• _EXERCISE DETAILS_: With the records in front of you, set every one of them down exactly.

• _Dataset entries_:
_ _ _ _
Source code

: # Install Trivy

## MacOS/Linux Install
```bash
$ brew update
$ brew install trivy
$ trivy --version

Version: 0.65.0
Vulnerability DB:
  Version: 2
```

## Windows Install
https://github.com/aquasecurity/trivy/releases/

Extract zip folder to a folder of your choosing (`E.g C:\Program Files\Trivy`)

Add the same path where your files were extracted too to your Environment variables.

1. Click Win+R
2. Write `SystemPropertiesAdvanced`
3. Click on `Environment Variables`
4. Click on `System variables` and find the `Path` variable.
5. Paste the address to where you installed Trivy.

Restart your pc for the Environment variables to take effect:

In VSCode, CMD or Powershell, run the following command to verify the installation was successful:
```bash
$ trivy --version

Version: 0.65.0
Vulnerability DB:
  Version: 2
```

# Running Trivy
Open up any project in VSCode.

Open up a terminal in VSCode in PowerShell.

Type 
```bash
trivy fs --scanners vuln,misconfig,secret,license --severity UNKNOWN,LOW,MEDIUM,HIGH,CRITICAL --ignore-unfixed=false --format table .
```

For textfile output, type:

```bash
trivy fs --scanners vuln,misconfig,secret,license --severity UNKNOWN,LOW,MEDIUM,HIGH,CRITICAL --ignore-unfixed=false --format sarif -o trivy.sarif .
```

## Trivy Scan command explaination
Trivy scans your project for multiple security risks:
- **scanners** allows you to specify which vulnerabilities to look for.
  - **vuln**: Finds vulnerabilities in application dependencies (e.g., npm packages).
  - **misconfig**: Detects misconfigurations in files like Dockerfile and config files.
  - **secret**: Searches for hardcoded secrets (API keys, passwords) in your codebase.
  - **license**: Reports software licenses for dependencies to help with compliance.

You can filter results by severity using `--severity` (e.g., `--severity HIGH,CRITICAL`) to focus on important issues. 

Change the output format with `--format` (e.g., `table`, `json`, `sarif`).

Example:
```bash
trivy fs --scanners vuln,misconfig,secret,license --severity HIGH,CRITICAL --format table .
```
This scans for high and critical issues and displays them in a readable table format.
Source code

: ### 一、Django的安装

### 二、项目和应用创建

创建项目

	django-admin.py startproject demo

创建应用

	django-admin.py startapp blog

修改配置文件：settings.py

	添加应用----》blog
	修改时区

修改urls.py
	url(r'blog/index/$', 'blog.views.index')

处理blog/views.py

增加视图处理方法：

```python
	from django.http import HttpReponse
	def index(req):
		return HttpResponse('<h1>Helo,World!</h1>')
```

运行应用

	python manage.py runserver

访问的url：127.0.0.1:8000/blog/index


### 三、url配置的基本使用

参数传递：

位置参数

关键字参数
_ _ _ _
• _OUTPUT BELOW_:
Source code

: # Install Trivy

## MacOS/Linux Install
```bash
$ brew update
$ brew install trivy
$ trivy --version

Version: 0.65.0
Vulnerability DB:
  Version: 2
```

## Windows Install
https://github.com/aquasecurity/trivy/releases/

Extract zip folder to a folder of your choosing (`E.g C:\Program Files\Trivy`)

Add the same path where your files were extracted too to your Environment variables.

1. Click Win+R
2. Write `SystemPropertiesAdvanced`
3. Click on `Environment Variables`
4. Click on `System variables` and find the `Path` variable.
5. Paste the address to where you installed Trivy.

Restart your pc for the Environment variables to take effect:

In VSCode, CMD or Powershell, run the following command to verify the installation was successful:
```bash
$ trivy --version

Version: 0.65.0
Vulnerability DB:
  Version: 2
```

# Running Trivy
Open up any project in VSCode.

Open up a terminal in VSCode in PowerShell.

Type 
```bash
trivy fs --scanners vuln,misconfig,secret,license --severity UNKNOWN,LOW,MEDIUM,HIGH,CRITICAL --ignore-unfixed=false --format table .
```

For textfile output, type:

```bash
trivy fs --scanners vuln,misconfig,secret,license --severity UNKNOWN,LOW,MEDIUM,HIGH,CRITICAL --ignore-unfixed=false --format sarif -o trivy.sarif .
```

## Trivy Scan command explaination
Trivy scans your project for multiple security risks:
- **scanners** allows you to specify which vulnerabilities to look for.
  - **vuln**: Finds vulnerabilities in application dependencies (e.g., npm packages).
  - **misconfig**: Detects misconfigurations in files like Dockerfile and config files.
  - **secret**: Searches for hardcoded secrets (API keys, passwords) in your codebase.
  - **license**: Reports software licenses for dependencies to help with compliance.

You can filter results by severity using `--severity` (e.g., `--severity HIGH,CRITICAL`) to focus on important issues. 

Change the output format with `--format` (e.g., `table`, `json`, `sarif`).

Example:
```bash
trivy fs --scanners vuln,misconfig,secret,license --severity HIGH,CRITICAL --format table .
```
This scans for high and critical issues and displays them in a readable table format.
Source code

: ### 一、Django的安装

### 二、项目和应用创建

创建项目

	django-admin.py startproject demo

创建应用

	django-admin.py startapp blog

修改配置文件：settings.py

	添加应用----》blog
	修改时区

修改urls.py
	url(r'blog/index/$', 'blog.views.index')

处理blog/views.py

增加视图处理方法：

```python
	from django.http import HttpReponse
	def index(req):
		return HttpResponse('<h1>Helo,World!</h1>')
```

运行应用

	python manage.py runserver

访问的url：127.0.0.1:8000/blog/index


### 三、url配置的基本使用

参数传递：

位置参数

关键字参数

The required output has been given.